Ma ieri, in occasione dell'anniversario della morte di Giulia Cecchettin, non è stato così.
Nei giorni scorsi, con una circolare, il preside aveva espressamente vietato la protesta: “Proprio perché è necessario interiorizzare questo evento, credo che la nostra strada debba essere quella del silenzio” si legge nello stralcio di circolare ripreso oggi da La Repubblica.
Gli studenti promettono battaglia al preside
Nel documento si invitavano poi ragazze e ragazzi ad accendere una candela sul balcone della propria camera, lasciandola consumare fino alla fine.
E magari fare una foto, da inviare a un indirizzo mail creato appositamente.Tutto, fuorché far sentire il proprio disappunto. E, nemmeno a dirlo, molti studenti si sono opposti al diktat del preside: “Ben 17 classi hanno trasgredito a questo ordine e adesso stiamo organizzando qualche forma di protesta per i prossimi giorni” rivela Viola Carollo, della rete degli studenti medi del Veneto.
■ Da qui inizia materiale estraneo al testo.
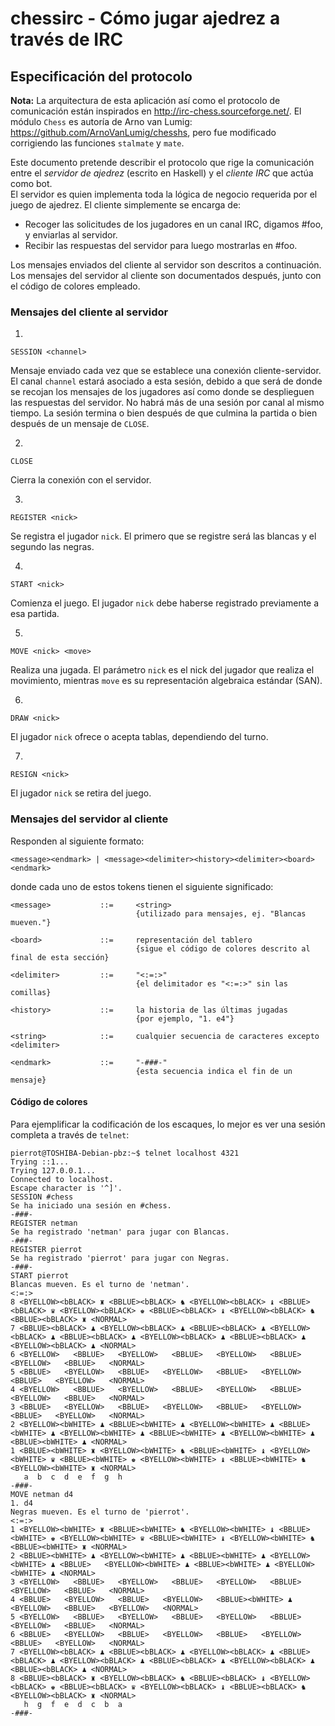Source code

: # chessirc - Cómo jugar ajedrez a través de IRC

## Especificación del protocolo

**Nota:** La arquitectura de esta aplicación así como el protocolo de comunicación están inspirados en http://irc-chess.sourceforge.net/. El módulo `Chess` es autoría de Arno van Lumig: https://github.com/ArnoVanLumig/chesshs, pero fue modificado corrigiendo las funciones `stalmate` y `mate`.

Este documento pretende describir el protocolo que rige la comunicación entre el _servidor de ajedrez_ (escrito en Haskell) y el _cliente IRC_ que actúa como bot.  
El servidor es quien implementa toda la lógica de negocio requerida por el juego de ajedrez. El cliente simplemente se encarga de: 

* Recoger las solicitudes de los jugadores en un canal IRC, digamos #foo, y enviarlas al servidor.
* Recibir las respuestas del servidor para luego mostrarlas en #foo.

Los mensajes enviados del cliente al servidor son descritos a continuación. Los mensajes del servidor al cliente son documentados después, junto con el código de colores empleado.

### Mensajes del cliente al servidor

1. 
```
SESSION <channel>
```

Mensaje enviado cada vez que se establece una conexión cliente-servidor. El canal `channel` estará asociado a esta sesión, debido a que será de donde se recojan los mensajes de los jugadores así como donde se desplieguen las respuestas del servidor. No habrá más de una sesión por canal al mismo tiempo. La sesión termina o bien después de que culmina la partida o bien después de un mensaje de `CLOSE`.

2. 
```
CLOSE
```

Cierra la conexión con el servidor.

3. 
```
REGISTER <nick>
```

Se registra el jugador `nick`. El primero que se registre será las blancas y el segundo las negras.

4. 
```
START <nick>
```

Comienza el juego. El jugador `nick` debe haberse registrado previamente a esa partida.

5. 
```
MOVE <nick> <move>
```

Realiza una jugada. El parámetro `nick` es el nick del jugador que realiza el movimiento, mientras `move` es su representación algebraica estándar (SAN).

6. 
```
DRAW <nick>
```

El jugador `nick` ofrece o acepta tablas, dependiendo del turno.

7. 
```
RESIGN <nick>
```

El jugador `nick` se retira del juego.


### Mensajes del servidor al cliente

Responden al siguiente formato:

```
<message><endmark> | <message><delimiter><history><delimiter><board><endmark>
```

donde cada uno de estos tokens tienen el siguiente significado:

```
<message>           ::=     <string>
                            {utilizado para mensajes, ej. "Blancas mueven."}

<board>             ::=     representación del tablero
                            {sigue el código de colores descrito al final de esta sección}

<delimiter>         ::=     "<:=:>"
                            {el delimitador es "<:=:>" sin las comillas}

<history>           ::=     la historia de las últimas jugadas
                            {por ejemplo, "1. e4"}

<string>            ::=     cualquier secuencia de caracteres excepto <delimiter>

<endmark>           ::=     "-###-"
                            {esta secuencia indica el fin de un mensaje}
```

#### Código de colores

Para ejemplificar la codificación de los escaques, lo mejor es ver una sesión completa a través de `telnet`:

```
pierrot@TOSHIBA-Debian-pbz:~$ telnet localhost 4321
Trying ::1...
Trying 127.0.0.1...
Connected to localhost.
Escape character is '^]'.
SESSION #chess
Se ha iniciado una sesión en #chess.
-###-
REGISTER netman    
Se ha registrado 'netman' para jugar con Blancas.
-###-
REGISTER pierrot
Se ha registrado 'pierrot' para jugar con Negras.
-###-
START pierrot
Blancas mueven. Es el turno de 'netman'.
<:=:>
8 <BYELLOW><bBLACK> ♜ <BBLUE><bBLACK> ♞ <BYELLOW><bBLACK> ♝ <BBLUE><bBLACK> ♛ <BYELLOW><bBLACK> ♚ <BBLUE><bBLACK> ♝ <BYELLOW><bBLACK> ♞ <BBLUE><bBLACK> ♜ <NORMAL>
7 <BBLUE><bBLACK> ♟ <BYELLOW><bBLACK> ♟ <BBLUE><bBLACK> ♟ <BYELLOW><bBLACK> ♟ <BBLUE><bBLACK> ♟ <BYELLOW><bBLACK> ♟ <BBLUE><bBLACK> ♟ <BYELLOW><bBLACK> ♟ <NORMAL>
6 <BYELLOW>   <BBLUE>   <BYELLOW>   <BBLUE>   <BYELLOW>   <BBLUE>   <BYELLOW>   <BBLUE>   <NORMAL>
5 <BBLUE>   <BYELLOW>   <BBLUE>   <BYELLOW>   <BBLUE>   <BYELLOW>   <BBLUE>   <BYELLOW>   <NORMAL>
4 <BYELLOW>   <BBLUE>   <BYELLOW>   <BBLUE>   <BYELLOW>   <BBLUE>   <BYELLOW>   <BBLUE>   <NORMAL>
3 <BBLUE>   <BYELLOW>   <BBLUE>   <BYELLOW>   <BBLUE>   <BYELLOW>   <BBLUE>   <BYELLOW>   <NORMAL>
2 <BYELLOW><bWHITE> ♟ <BBLUE><bWHITE> ♟ <BYELLOW><bWHITE> ♟ <BBLUE><bWHITE> ♟ <BYELLOW><bWHITE> ♟ <BBLUE><bWHITE> ♟ <BYELLOW><bWHITE> ♟ <BBLUE><bWHITE> ♟ <NORMAL>
1 <BBLUE><bWHITE> ♜ <BYELLOW><bWHITE> ♞ <BBLUE><bWHITE> ♝ <BYELLOW><bWHITE> ♛ <BBLUE><bWHITE> ♚ <BYELLOW><bWHITE> ♝ <BBLUE><bWHITE> ♞ <BYELLOW><bWHITE> ♜ <NORMAL>
   a  b  c  d  e  f  g  h
-###-
MOVE netman d4
1. d4
Negras mueven. Es el turno de 'pierrot'.
<:=:>
1 <BYELLOW><bWHITE> ♜ <BBLUE><bWHITE> ♞ <BYELLOW><bWHITE> ♝ <BBLUE><bWHITE> ♚ <BYELLOW><bWHITE> ♛ <BBLUE><bWHITE> ♝ <BYELLOW><bWHITE> ♞ <BBLUE><bWHITE> ♜ <NORMAL>
2 <BBLUE><bWHITE> ♟ <BYELLOW><bWHITE> ♟ <BBLUE><bWHITE> ♟ <BYELLOW><bWHITE> ♟ <BBLUE>   <BYELLOW><bWHITE> ♟ <BBLUE><bWHITE> ♟ <BYELLOW><bWHITE> ♟ <NORMAL>
3 <BYELLOW>   <BBLUE>   <BYELLOW>   <BBLUE>   <BYELLOW>   <BBLUE>   <BYELLOW>   <BBLUE>   <NORMAL>
4 <BBLUE>   <BYELLOW>   <BBLUE>   <BYELLOW>   <BBLUE><bWHITE> ♟ <BYELLOW>   <BBLUE>   <BYELLOW>   <NORMAL>
5 <BYELLOW>   <BBLUE>   <BYELLOW>   <BBLUE>   <BYELLOW>   <BBLUE>   <BYELLOW>   <BBLUE>   <NORMAL>
6 <BBLUE>   <BYELLOW>   <BBLUE>   <BYELLOW>   <BBLUE>   <BYELLOW>   <BBLUE>   <BYELLOW>   <NORMAL>
7 <BYELLOW><bBLACK> ♟ <BBLUE><bBLACK> ♟ <BYELLOW><bBLACK> ♟ <BBLUE><bBLACK> ♟ <BYELLOW><bBLACK> ♟ <BBLUE><bBLACK> ♟ <BYELLOW><bBLACK> ♟ <BBLUE><bBLACK> ♟ <NORMAL>
8 <BBLUE><bBLACK> ♜ <BYELLOW><bBLACK> ♞ <BBLUE><bBLACK> ♝ <BYELLOW><bBLACK> ♚ <BBLUE><bBLACK> ♛ <BYELLOW><bBLACK> ♝ <BBLUE><bBLACK> ♞ <BYELLOW><bBLACK> ♜ <NORMAL>
   h  g  f  e  d  c  b  a
-###-
```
La rappresentante degli studenti ha le idee abbastanza chiare su quello che è successo: “C’è paura di esporsi in quello che viene visto solo come un tema politico e non come un problema sociale”, dice la rappresentante degli studenti che aggiunge: “Non c’è una presa di responsabilità da parte dell’educatore, che sembra non aver compreso il senso di un anno di dibattiti. La matrice è molto chiara: non si vuole usare la parola patriarcato”.